## Work required
Which of the lines below holds the string "arithmetic"? Copy every line that does.

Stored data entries
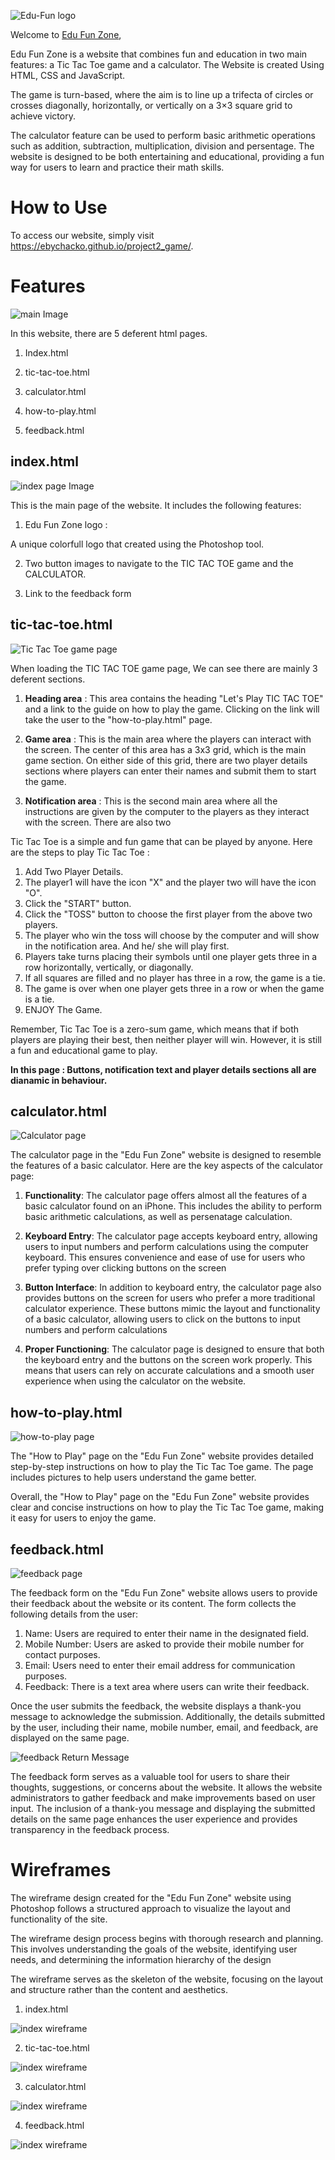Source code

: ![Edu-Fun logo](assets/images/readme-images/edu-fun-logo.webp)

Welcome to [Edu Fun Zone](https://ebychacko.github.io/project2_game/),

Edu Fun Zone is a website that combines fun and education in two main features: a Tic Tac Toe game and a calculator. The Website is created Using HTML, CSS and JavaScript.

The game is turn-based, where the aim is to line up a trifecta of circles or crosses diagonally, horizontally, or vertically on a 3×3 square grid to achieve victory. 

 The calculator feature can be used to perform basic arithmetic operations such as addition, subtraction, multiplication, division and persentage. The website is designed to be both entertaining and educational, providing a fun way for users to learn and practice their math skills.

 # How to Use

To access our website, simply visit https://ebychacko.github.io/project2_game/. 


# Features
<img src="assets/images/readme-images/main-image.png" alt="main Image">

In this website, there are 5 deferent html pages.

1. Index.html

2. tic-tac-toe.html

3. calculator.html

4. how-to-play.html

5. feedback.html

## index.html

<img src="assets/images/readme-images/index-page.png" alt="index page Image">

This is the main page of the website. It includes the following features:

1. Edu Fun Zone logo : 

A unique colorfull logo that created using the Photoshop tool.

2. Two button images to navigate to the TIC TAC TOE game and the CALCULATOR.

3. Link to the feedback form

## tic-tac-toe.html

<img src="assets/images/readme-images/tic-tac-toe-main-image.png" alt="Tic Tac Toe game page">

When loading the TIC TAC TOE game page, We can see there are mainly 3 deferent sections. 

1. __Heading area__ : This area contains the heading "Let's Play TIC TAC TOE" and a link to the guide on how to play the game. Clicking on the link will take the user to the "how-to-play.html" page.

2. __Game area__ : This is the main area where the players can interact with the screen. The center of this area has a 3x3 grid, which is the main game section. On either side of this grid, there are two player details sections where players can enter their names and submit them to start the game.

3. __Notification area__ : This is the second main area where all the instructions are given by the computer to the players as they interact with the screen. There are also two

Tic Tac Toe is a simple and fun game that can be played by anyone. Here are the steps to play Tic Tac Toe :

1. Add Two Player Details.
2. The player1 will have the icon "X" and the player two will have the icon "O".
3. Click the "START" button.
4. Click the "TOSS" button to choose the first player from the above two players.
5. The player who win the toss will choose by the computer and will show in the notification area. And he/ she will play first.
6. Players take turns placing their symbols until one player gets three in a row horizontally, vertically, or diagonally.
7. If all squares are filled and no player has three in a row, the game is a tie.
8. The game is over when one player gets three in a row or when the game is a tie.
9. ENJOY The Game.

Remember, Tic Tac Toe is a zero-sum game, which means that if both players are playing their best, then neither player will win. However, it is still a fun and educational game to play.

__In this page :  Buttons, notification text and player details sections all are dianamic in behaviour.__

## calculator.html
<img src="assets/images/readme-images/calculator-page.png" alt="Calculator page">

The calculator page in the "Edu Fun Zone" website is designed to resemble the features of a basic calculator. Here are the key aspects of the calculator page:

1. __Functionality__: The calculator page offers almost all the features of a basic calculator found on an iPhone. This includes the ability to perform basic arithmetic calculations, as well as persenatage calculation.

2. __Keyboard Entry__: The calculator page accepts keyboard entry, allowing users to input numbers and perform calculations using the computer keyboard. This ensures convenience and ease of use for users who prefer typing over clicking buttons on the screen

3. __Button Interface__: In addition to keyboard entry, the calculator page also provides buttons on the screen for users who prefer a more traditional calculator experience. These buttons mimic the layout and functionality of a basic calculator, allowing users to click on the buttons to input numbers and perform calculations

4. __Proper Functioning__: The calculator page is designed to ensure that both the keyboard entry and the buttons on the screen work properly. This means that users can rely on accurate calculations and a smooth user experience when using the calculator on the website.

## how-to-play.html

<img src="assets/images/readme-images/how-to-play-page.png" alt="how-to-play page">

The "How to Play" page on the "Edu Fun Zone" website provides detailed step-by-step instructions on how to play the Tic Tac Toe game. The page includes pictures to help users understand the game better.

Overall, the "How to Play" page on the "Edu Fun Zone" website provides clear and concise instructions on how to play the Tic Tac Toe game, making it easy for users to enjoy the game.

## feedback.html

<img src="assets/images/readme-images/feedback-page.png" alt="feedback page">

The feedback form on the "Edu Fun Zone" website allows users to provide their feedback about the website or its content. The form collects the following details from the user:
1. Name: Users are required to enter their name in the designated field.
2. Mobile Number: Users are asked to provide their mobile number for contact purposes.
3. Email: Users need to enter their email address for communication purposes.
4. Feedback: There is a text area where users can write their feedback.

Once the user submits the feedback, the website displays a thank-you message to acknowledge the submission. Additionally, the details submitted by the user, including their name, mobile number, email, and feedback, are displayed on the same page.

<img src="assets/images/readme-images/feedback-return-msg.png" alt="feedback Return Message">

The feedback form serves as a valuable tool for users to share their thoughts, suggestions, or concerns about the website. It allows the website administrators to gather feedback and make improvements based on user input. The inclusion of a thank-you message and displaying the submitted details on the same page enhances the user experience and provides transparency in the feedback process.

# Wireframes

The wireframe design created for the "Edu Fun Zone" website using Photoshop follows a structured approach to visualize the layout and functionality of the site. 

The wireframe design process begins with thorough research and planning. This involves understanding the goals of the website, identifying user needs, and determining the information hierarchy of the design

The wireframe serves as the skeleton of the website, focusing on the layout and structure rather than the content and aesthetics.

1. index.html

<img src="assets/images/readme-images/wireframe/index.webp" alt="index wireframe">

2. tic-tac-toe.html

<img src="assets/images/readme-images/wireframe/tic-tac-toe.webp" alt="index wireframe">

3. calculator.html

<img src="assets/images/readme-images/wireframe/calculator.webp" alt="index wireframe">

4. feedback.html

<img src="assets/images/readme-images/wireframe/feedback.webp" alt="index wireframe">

## The completed task
 The calculator feature can be used to perform basic arithmetic operations such as addition, subtraction, multiplication, division and persentage. The website is designed to be both entertaining and educational, providing a fun way for users to learn and practice their math skills.
1. __Functionality__: The calculator page offers almost all the features of a basic calculator found on an iPhone. This includes the ability to perform basic arithmetic calculations, as well as persenatage calculation.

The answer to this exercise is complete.